Problem to work on:
Copy the records exactly, every one of them.

Data extract:

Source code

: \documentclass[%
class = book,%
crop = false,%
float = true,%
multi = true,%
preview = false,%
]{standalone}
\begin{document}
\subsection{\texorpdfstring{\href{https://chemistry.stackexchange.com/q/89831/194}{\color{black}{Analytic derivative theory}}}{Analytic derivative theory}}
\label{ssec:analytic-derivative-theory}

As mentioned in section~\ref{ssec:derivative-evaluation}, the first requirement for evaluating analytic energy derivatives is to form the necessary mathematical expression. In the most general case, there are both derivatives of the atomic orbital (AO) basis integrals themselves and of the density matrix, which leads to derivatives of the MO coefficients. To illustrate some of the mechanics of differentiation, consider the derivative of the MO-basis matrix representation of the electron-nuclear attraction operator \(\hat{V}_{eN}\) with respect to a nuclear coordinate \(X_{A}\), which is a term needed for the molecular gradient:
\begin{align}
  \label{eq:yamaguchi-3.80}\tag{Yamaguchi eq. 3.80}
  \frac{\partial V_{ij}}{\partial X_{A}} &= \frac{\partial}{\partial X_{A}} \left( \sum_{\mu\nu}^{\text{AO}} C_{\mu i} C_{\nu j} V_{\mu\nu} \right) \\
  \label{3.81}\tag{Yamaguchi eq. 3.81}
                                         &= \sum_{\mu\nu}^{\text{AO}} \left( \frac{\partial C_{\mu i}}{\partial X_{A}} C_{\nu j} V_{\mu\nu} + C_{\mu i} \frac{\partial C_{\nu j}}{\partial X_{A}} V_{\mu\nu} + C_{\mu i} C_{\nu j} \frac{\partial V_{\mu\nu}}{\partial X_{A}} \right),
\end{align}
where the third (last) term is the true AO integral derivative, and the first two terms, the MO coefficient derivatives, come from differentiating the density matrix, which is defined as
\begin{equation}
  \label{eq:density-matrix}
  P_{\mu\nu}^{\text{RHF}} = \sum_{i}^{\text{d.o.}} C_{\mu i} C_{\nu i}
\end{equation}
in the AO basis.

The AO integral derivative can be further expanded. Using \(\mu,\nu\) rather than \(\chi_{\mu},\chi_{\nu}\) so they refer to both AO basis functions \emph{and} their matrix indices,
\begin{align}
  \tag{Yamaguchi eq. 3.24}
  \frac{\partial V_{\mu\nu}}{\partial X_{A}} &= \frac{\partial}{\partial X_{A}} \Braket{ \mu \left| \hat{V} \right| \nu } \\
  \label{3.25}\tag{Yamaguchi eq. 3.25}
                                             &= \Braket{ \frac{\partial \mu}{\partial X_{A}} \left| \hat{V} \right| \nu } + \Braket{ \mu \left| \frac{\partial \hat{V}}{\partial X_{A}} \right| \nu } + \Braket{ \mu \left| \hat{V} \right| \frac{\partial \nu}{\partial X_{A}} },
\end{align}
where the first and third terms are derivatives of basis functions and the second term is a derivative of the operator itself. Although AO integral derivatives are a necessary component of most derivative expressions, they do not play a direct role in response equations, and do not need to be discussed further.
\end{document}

Answer area:
Source code

: \documentclass[%
class = book,%
crop = false,%
float = true,%
multi = true,%
preview = false,%
]{standalone}
\begin{document}
\subsection{\texorpdfstring{\href{https://chemistry.stackexchange.com/q/89831/194}{\color{black}{Analytic derivative theory}}}{Analytic derivative theory}}
\label{ssec:analytic-derivative-theory}

As mentioned in section~\ref{ssec:derivative-evaluation}, the first requirement for evaluating analytic energy derivatives is to form the necessary mathematical expression. In the most general case, there are both derivatives of the atomic orbital (AO) basis integrals themselves and of the density matrix, which leads to derivatives of the MO coefficients. To illustrate some of the mechanics of differentiation, consider the derivative of the MO-basis matrix representation of the electron-nuclear attraction operator \(\hat{V}_{eN}\) with respect to a nuclear coordinate \(X_{A}\), which is a term needed for the molecular gradient:
\begin{align}
  \label{eq:yamaguchi-3.80}\tag{Yamaguchi eq. 3.80}
  \frac{\partial V_{ij}}{\partial X_{A}} &= \frac{\partial}{\partial X_{A}} \left( \sum_{\mu\nu}^{\text{AO}} C_{\mu i} C_{\nu j} V_{\mu\nu} \right) \\
  \label{3.81}\tag{Yamaguchi eq. 3.81}
                                         &= \sum_{\mu\nu}^{\text{AO}} \left( \frac{\partial C_{\mu i}}{\partial X_{A}} C_{\nu j} V_{\mu\nu} + C_{\mu i} \frac{\partial C_{\nu j}}{\partial X_{A}} V_{\mu\nu} + C_{\mu i} C_{\nu j} \frac{\partial V_{\mu\nu}}{\partial X_{A}} \right),
\end{align}
where the third (last) term is the true AO integral derivative, and the first two terms, the MO coefficient derivatives, come from differentiating the density matrix, which is defined as
\begin{equation}
  \label{eq:density-matrix}
  P_{\mu\nu}^{\text{RHF}} = \sum_{i}^{\text{d.o.}} C_{\mu i} C_{\nu i}
\end{equation}
in the AO basis.

The AO integral derivative can be further expanded. Using \(\mu,\nu\) rather than \(\chi_{\mu},\chi_{\nu}\) so they refer to both AO basis functions \emph{and} their matrix indices,
\begin{align}
  \tag{Yamaguchi eq. 3.24}
  \frac{\partial V_{\mu\nu}}{\partial X_{A}} &= \frac{\partial}{\partial X_{A}} \Braket{ \mu \left| \hat{V} \right| \nu } \\
  \label{3.25}\tag{Yamaguchi eq. 3.25}
                                             &= \Braket{ \frac{\partial \mu}{\partial X_{A}} \left| \hat{V} \right| \nu } + \Braket{ \mu \left| \frac{\partial \hat{V}}{\partial X_{A}} \right| \nu } + \Braket{ \mu \left| \hat{V} \right| \frac{\partial \nu}{\partial X_{A}} },
\end{align}
where the first and third terms are derivatives of basis functions and the second term is a derivative of the operator itself. Although AO integral derivatives are a necessary component of most derivative expressions, they do not play a direct role in response equations, and do not need to be discussed further.
\end{document}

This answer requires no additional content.